FasterSVC: Fast voice conversion based distillated models and kNN method

(This repository is in the experimental stage. The content may change without notice.)

Other languages

日本語

Model architecture

The structure of the decoder is designed with reference to FastSVC, StreamVC, Hifi-GAN, etc. Low latency is achieved by using a "causal" convolution layer that does not refer to future information.

Features

Realtime conversion
Low latency (approximately 0.2 seconds, subject to change based on the environment and optimizations)
Stable phase and pitch (based on the source-filter model)
Speaker style conversion using k-nearest neighbors (kNN) method

Requirements

Python 3.10 or later
PyTorch 2.0 or later with GPU environment
When training from scratch, prepare a large amount of human speech data (e.g., LJ Speech, JVS Corpus)

Installation

clone this repository.

git clone https://github.com/uthree/fastersvc.git

install requirements

pip3 install -r requirements.txt

Download pretrained model

The model pretrained with the JVS corpus is published here.

Pre-training

Train a model for basic voice conversion. At this stage, the model is not specialized for a specific speaker, but having a model that can perform basic voice synthesis allows for easy adaptation to a specific speaker with minimal adjustments.

Here are the steps:

Preprocess.

python3 preprocess.py <Dataset directory>

Train pitch estimator. Distill pitch estimation using a fast and parallelizable 1D CNN with the harvest algorithm from WORLD.

python3 train_pe.py

Train content encoder Distill HuBERT-base.

python3 train_ce.py

Train decoder The goal of the decoder is to reconstruct the original waveform from pitch and content.

python3 train_dec.py

Fine-tuning

By adjusting the pre-trained model to a model specialized for conversion to a specific speaker, it is possible to create a more accurate model. This process takes much less time than pre-learning.

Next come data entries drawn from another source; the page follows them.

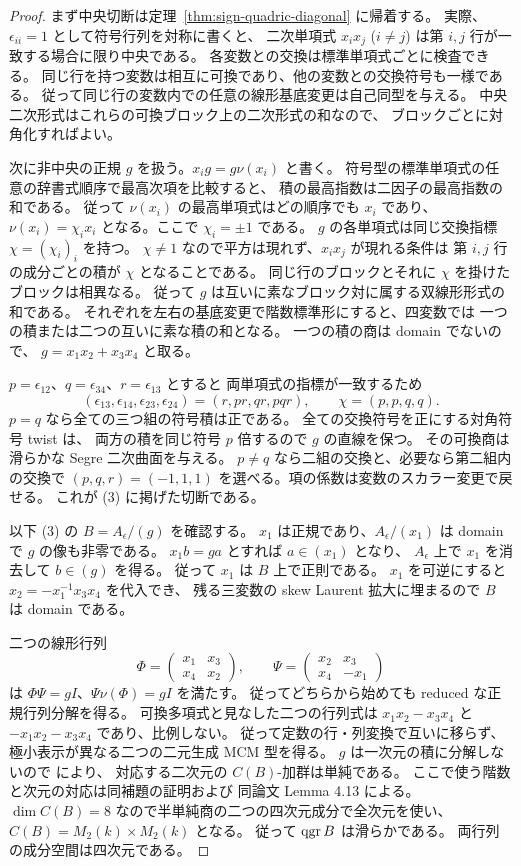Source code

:\begin{proof}
まず中央切断は定理~\ref{thm:sign-quadric-diagonal} に帰着する。
実際、$\epsilon_{ii}=1$ として符号行列を対称に書くと、
二次単項式 $x_i x_j$ ($i\ne j$) は第 $i,j$ 行が一致する場合に限り中央である。
各変数との交換は標準単項式ごとに検査できる。
同じ行を持つ変数は相互に可換であり、他の変数との交換符号も一様である。
従って同じ行の変数内での任意の線形基底変更は自己同型を与える。
中央二次形式はこれらの可換ブロック上の二次形式の和なので、
ブロックごとに対角化すればよい。

次に非中央の正規 $g$ を扱う。$x_i g=g\nu(x_i)$ と書く。
符号型の標準単項式の任意の辞書式順序で最高次項を比較すると、
積の最高指数は二因子の最高指数の和である。
従って $\nu(x_i)$ の最高単項式はどの順序でも $x_i$ であり、
$\nu(x_i)=\chi_i x_i$ となる。ここで $\chi_i=\pm1$ である。
$g$ の各単項式は同じ交換指標 $\chi=(\chi_i)_i$ を持つ。
$\chi\ne1$ なので平方は現れず、$x_i x_j$ が現れる条件は
第 $i,j$ 行の成分ごとの積が $\chi$ となることである。
同じ行のブロックとそれに $\chi$ を掛けたブロックは相異なる。
従って $g$ は互いに素なブロック対に属する双線形形式の和である。
それぞれを左右の基底変更で階数標準形にすると、四変数では
一つの積または二つの互いに素な積の和となる。
一つの積の商は domain でないので、
$g=x_1x_2+x_3x_4$ と取る。

$p=\epsilon_{12}$、$q=\epsilon_{34}$、$r=\epsilon_{13}$ とすると
両単項式の指標が一致するため
\[
 (\epsilon_{13},\epsilon_{14},\epsilon_{23},\epsilon_{24})
       =(r,pr,qr,pqr),\qquad
 \chi=(p,p,q,q).
\]
$p=q$ なら全ての三つ組の符号積は正である。
全ての交換符号を正にする対角符号 twist は、
両方の積を同じ符号 $p$ 倍するので $g$ の直線を保つ。
その可換商は滑らかな Segre 二次曲面を与える。
$p\ne q$ なら二組の交換と、必要なら第二組内の交換で
$(p,q,r)=(-1,1,1)$ を選べる。項の係数は変数のスカラー変更で戻せる。
これが (3) に掲げた切断である。

以下 (3) の $B=A_\epsilon/(g)$ を確認する。
$x_1$ は正規であり、$A_\epsilon/(x_1)$ は domain で $g$ の像も非零である。
$x_1 b=ga$ とすれば $a\in (x_1)$ となり、
$A_\epsilon$ 上で $x_1$ を消去して $b\in(g)$ を得る。
従って $x_1$ は $B$ 上で正則である。
$x_1$ を可逆にすると $x_2=-x_1^{-1}x_3x_4$ を代入でき、
残る三変数の skew Laurent 拡大に埋まるので $B$ は domain である。

二つの線形行列
\[
 \Phi=\begin{pmatrix}x_1&x_3\\x_4&x_2\end{pmatrix},\qquad
 \Psi=\begin{pmatrix}x_2&x_3\\x_4&-x_1\end{pmatrix}
\]
は $\Phi\Psi=gI$、$\Psi\nu(\Phi)=gI$ を満たす。
従ってどちらから始めても reduced な正規行列分解を得る。
可換多項式と見なした二つの行列式は
$x_1x_2-x_3x_4$ と $-x_1x_2-x_3x_4$ であり、比例しない。
従って定数の行・列変換で互いに移らず、
極小表示が異なる二つの二元生成 MCM 型を得る。
$g$ は一次元の積に分解しないので
\cite[Lemma 5.11]{MU2022} により、
対応する二次元の $C(B)$-加群は単純である。
ここで使う階数と次元の対応は同補題の証明および
同論文 Lemma 4.13 による。
$\dim C(B)=8$ なので半単純商の二つの四次元成分で全次元を使い、
$C(B)=M_2(k)\times M_2(k)$ となる。
従って $\operatorname{qgr} B$ は滑らかである。
両行列の成分空間は四次元である。


\end{proof}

Combine only the audio files of a specific speaker into one folder, and preprocess.

python3 preorpcess.py <Dataset directory>

Fine tune the decoder.

python3 train_dec.py

Create a dictionary for vector search. This eliminates the need to encode audio files each time.

python3 extract_index.py -o <Dictionary output destination (optional)>

When inferring, you can load arbitrary dictionary data by adding the -idx <dictionary file> option.

Training Options

add -fp16 True to accelerate training with float16 if you have RTX series GPU.
add -b <number> to set batch size. default is 16.
add -e <number> to set epoch. default is 60.
add -d <device name> to set training device, default is cuda.

Inference

Create an directory inputs
Put audio files in inputs
Run inference script

python3 infer.py -t <target audio file>

Additional options

You can set the transparency of the original audio information with -a <number from 0.0 to 1.0>.
You can normalize the volume with --normalize True.
You can change the calculation device with =d <device name>. Although it may not make much sense since it is originally high speed.
Pitch shift can be performed with -p <scale>. Useful for voice conversion between men and women.

Realtime Inference with PyAudio (This is a feature in the testing stage)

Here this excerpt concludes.